Below are records; reproduce exactly the lines from the one that has "- **Linux** <img" through the one that has "- **CTF & Hack", ends included, and nothing more.
━━━ SOURCE DATA ━━━
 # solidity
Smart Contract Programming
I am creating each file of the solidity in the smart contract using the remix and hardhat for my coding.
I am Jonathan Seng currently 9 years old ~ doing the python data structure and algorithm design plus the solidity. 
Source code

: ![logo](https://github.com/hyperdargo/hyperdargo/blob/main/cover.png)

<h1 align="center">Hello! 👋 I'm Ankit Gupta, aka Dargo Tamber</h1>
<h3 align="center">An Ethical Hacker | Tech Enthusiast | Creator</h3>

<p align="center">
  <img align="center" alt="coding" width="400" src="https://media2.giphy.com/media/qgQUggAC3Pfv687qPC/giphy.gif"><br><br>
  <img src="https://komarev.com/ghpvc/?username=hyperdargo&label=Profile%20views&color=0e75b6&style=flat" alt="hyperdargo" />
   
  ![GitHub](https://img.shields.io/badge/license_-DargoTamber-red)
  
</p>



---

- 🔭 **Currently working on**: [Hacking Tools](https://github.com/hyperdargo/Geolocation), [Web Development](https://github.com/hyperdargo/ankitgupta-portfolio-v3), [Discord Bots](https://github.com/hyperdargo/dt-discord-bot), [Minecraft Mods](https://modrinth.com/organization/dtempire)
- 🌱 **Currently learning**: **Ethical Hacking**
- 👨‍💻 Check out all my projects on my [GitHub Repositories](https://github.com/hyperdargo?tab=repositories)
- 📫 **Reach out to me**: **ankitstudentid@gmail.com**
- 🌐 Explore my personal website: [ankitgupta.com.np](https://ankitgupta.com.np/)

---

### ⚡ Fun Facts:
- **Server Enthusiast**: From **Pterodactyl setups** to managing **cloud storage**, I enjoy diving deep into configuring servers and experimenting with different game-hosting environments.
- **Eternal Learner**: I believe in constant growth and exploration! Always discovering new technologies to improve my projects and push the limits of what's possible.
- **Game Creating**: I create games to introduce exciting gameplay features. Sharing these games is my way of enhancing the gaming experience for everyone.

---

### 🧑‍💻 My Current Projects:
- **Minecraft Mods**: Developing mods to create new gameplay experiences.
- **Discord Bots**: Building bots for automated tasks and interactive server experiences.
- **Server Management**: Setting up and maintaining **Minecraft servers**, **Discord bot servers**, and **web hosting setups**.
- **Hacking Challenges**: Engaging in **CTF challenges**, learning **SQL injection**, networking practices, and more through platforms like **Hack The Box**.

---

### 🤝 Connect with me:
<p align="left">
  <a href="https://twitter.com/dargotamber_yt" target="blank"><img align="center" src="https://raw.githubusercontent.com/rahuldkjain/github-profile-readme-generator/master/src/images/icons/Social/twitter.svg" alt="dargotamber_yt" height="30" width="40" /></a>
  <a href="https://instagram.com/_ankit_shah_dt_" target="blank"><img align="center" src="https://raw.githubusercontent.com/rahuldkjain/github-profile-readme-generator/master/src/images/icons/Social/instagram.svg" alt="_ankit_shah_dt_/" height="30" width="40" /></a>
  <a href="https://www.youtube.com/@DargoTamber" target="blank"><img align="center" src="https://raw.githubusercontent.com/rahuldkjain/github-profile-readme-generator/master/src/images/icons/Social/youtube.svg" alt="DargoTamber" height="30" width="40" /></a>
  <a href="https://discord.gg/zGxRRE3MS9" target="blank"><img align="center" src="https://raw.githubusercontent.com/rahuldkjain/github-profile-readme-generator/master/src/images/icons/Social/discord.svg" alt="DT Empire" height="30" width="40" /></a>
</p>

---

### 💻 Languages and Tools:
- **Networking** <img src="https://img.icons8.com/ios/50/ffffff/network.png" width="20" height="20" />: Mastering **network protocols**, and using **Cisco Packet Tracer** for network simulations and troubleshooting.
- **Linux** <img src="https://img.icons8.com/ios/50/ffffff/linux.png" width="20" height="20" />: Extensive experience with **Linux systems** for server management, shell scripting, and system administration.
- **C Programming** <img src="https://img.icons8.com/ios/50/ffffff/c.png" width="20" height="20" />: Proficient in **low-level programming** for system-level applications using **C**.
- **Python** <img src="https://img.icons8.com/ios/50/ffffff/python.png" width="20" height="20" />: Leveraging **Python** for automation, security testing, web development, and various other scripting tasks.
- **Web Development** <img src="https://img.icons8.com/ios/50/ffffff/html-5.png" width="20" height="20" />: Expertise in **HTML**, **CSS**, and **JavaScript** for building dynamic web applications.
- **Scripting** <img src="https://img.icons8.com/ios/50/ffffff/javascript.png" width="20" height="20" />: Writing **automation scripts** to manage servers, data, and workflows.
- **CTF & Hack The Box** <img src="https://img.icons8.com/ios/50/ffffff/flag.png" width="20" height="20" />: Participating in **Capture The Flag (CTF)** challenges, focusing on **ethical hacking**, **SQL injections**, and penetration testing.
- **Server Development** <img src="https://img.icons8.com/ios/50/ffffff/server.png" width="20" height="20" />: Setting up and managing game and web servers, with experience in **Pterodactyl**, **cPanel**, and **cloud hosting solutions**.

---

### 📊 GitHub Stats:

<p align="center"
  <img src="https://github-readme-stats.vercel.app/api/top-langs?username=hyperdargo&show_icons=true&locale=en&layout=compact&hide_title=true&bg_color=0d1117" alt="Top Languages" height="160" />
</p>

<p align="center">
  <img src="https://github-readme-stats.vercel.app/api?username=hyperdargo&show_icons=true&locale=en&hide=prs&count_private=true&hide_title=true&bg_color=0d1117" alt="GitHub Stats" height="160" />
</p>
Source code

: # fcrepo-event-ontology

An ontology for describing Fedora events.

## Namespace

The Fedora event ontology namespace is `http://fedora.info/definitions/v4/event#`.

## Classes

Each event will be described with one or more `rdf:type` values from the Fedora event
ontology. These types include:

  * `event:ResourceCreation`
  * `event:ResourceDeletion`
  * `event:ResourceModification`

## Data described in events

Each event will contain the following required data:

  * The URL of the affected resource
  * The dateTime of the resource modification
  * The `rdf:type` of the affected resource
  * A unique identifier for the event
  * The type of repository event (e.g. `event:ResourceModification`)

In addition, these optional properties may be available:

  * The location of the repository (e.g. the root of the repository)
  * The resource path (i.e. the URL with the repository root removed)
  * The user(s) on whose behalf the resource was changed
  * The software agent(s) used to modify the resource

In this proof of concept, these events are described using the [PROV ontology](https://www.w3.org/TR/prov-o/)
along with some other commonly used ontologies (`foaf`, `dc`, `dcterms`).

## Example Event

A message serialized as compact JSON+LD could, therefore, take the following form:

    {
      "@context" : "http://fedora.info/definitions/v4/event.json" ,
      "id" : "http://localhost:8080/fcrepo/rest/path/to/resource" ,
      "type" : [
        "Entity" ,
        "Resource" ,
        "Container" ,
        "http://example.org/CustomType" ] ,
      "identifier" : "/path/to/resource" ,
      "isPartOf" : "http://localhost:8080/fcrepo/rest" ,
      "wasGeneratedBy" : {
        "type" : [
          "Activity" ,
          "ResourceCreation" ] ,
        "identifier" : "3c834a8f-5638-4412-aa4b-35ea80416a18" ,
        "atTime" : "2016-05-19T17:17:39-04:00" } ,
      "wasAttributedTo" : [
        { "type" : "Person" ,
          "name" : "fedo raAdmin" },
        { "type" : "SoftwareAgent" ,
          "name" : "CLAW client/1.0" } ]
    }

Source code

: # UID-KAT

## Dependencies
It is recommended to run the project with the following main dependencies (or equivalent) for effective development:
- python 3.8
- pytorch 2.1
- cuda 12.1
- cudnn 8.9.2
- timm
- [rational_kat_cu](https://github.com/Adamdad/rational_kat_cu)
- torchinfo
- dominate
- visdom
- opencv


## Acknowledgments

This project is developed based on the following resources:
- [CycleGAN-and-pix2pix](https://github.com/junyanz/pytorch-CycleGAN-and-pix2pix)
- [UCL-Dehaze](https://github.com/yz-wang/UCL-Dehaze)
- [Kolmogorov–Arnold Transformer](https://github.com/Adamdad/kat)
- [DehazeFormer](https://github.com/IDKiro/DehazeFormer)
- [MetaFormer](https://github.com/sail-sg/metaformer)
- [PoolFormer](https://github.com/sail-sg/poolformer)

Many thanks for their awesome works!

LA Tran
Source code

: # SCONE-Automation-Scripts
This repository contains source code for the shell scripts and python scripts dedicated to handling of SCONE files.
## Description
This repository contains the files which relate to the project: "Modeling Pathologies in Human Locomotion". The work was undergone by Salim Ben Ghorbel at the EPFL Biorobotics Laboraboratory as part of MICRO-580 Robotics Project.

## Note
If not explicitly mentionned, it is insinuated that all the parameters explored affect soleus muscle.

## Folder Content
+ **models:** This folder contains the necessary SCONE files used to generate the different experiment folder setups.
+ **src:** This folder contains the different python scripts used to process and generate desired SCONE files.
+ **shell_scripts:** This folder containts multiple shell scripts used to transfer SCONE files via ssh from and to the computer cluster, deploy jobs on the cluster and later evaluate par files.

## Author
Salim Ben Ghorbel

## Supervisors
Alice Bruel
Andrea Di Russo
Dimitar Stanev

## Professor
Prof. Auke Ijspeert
━━━
SOLUTION FOR THIS PROBLEM:
- **Linux** <img src="https://img.icons8.com/ios/50/ffffff/linux.png" width="20" height="20" />: Extensive experience with **Linux systems** for server management, shell scripting, and system administration.
- **C Programming** <img src="https://img.icons8.com/ios/50/ffffff/c.png" width="20" height="20" />: Proficient in **low-level programming** for system-level applications using **C**.
- **Python** <img src="https://img.icons8.com/ios/50/ffffff/python.png" width="20" height="20" />: Leveraging **Python** for automation, security testing, web development, and various other scripting tasks.
- **Web Development** <img src="https://img.icons8.com/ios/50/ffffff/html-5.png" width="20" height="20" />: Expertise in **HTML**, **CSS**, and **JavaScript** for building dynamic web applications.
- **Scripting** <img src="https://img.icons8.com/ios/50/ffffff/javascript.png" width="20" height="20" />: Writing **automation scripts** to manage servers, data, and workflows.
- **CTF & Hack The Box** <img src="https://img.icons8.com/ios/50/ffffff/flag.png" width="20" height="20" />: Participating in **Capture The Flag (CTF)** challenges, focusing on **ethical hacking**, **SQL injections**, and penetration testing.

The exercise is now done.